**DIRECTIONS**: From the line below that contains "Ordinal variables are" to the line that contains "down the stairs.", repeat every line exactly, both ends included, and nothing else.

---------- MATERIAL SHOWN

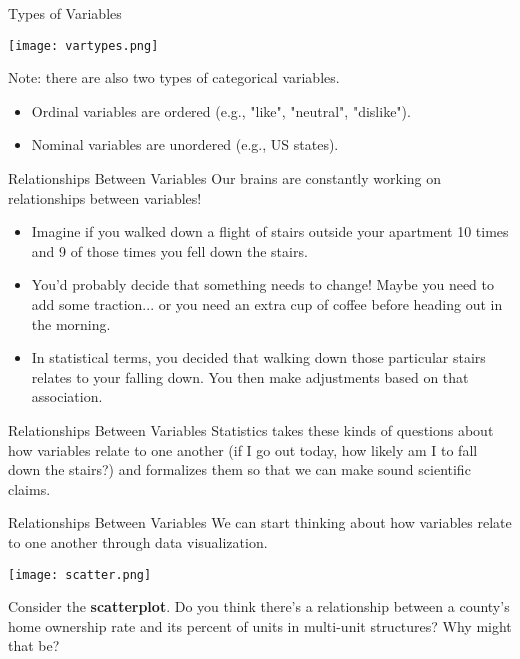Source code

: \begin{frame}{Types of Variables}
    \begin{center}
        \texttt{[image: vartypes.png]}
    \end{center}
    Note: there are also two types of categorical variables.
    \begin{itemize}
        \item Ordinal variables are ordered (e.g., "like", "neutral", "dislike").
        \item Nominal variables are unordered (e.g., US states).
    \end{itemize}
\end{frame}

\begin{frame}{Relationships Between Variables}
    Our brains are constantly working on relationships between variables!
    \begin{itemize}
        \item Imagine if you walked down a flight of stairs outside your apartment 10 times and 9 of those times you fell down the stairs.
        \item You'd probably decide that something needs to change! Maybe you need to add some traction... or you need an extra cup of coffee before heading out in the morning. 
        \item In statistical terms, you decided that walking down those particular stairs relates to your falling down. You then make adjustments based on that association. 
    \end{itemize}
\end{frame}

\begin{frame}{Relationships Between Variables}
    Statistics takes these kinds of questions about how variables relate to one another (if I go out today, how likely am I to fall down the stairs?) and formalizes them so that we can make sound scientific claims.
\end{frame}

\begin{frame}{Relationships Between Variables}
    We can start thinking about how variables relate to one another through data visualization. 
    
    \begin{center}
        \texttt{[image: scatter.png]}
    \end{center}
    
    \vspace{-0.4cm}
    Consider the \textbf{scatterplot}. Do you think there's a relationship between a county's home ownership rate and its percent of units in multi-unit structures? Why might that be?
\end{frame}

--------------------
---------- MATERIAL SHOWN

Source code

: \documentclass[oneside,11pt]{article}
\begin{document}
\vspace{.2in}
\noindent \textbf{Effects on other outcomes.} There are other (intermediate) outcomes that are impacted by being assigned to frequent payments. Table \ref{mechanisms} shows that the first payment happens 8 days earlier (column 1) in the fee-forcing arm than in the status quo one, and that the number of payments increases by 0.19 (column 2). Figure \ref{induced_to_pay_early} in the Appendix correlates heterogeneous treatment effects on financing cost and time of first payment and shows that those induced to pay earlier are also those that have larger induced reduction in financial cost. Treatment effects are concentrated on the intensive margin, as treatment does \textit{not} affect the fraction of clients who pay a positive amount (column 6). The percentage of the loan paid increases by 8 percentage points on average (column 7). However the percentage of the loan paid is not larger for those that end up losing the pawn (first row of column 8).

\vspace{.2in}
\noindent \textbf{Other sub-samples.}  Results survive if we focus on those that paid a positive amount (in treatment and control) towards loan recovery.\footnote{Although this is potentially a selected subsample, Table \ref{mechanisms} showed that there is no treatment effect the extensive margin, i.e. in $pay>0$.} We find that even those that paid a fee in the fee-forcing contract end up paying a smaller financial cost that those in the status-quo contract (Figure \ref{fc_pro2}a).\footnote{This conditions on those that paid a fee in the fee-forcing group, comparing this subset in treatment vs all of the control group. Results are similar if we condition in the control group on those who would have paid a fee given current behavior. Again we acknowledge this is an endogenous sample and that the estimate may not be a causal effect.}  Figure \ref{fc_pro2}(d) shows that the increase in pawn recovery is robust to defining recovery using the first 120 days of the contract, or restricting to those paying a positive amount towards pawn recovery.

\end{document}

--------------------
---------- MATERIAL SHOWN

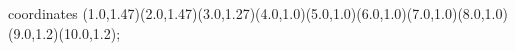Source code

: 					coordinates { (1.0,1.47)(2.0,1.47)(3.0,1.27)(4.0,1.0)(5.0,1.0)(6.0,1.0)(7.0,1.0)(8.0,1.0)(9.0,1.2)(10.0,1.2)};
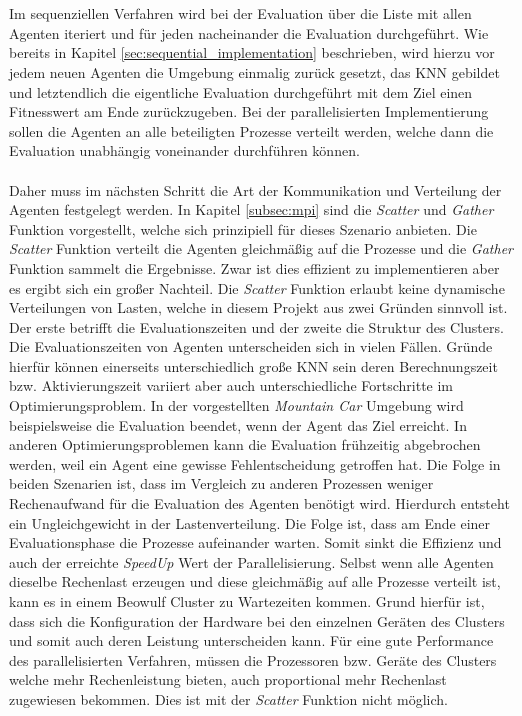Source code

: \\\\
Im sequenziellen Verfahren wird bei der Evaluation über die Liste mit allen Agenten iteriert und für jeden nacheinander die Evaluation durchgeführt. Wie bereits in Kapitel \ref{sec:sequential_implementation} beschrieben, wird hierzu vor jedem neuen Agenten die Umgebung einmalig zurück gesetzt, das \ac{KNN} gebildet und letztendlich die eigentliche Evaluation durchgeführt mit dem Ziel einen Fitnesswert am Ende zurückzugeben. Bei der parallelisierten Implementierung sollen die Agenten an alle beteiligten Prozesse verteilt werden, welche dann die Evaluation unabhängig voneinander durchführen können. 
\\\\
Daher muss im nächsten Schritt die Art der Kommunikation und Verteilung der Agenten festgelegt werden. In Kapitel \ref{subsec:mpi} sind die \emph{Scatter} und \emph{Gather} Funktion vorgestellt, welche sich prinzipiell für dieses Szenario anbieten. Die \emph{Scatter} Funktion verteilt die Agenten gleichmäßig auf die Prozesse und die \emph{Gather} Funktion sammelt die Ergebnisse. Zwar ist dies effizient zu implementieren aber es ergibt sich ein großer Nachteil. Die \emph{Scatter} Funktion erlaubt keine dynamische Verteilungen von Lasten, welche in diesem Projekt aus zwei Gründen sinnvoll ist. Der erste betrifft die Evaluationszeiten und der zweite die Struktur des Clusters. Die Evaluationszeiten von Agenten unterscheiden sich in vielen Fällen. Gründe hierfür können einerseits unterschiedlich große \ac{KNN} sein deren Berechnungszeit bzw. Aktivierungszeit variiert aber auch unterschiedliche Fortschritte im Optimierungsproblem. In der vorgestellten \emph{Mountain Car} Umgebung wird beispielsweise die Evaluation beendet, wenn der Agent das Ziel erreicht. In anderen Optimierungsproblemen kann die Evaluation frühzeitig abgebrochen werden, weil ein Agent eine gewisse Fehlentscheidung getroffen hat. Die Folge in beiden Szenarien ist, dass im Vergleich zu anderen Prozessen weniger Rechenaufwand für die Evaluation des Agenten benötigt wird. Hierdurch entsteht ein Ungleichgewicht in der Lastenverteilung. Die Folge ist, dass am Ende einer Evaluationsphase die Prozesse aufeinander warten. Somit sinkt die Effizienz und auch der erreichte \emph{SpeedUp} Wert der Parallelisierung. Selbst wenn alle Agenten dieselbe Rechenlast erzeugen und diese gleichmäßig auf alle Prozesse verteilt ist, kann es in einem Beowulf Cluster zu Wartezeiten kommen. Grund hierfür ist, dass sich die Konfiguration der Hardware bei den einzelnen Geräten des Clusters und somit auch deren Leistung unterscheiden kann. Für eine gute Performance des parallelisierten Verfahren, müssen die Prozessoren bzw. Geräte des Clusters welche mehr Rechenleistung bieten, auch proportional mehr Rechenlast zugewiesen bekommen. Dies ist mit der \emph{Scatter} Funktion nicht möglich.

--------------------

**YOUR RESPONSE**:
        \item Ordinal variables are ordered (e.g., "like", "neutral", "dislike").
        \item Nominal variables are unordered (e.g., US states).
    \end{itemize}
\end{frame}

\begin{frame}{Relationships Between Variables}
    Our brains are constantly working on relationships between variables!
    \begin{itemize}
        \item Imagine if you walked down a flight of stairs outside your apartment 10 times and 9 of those times you fell down the stairs.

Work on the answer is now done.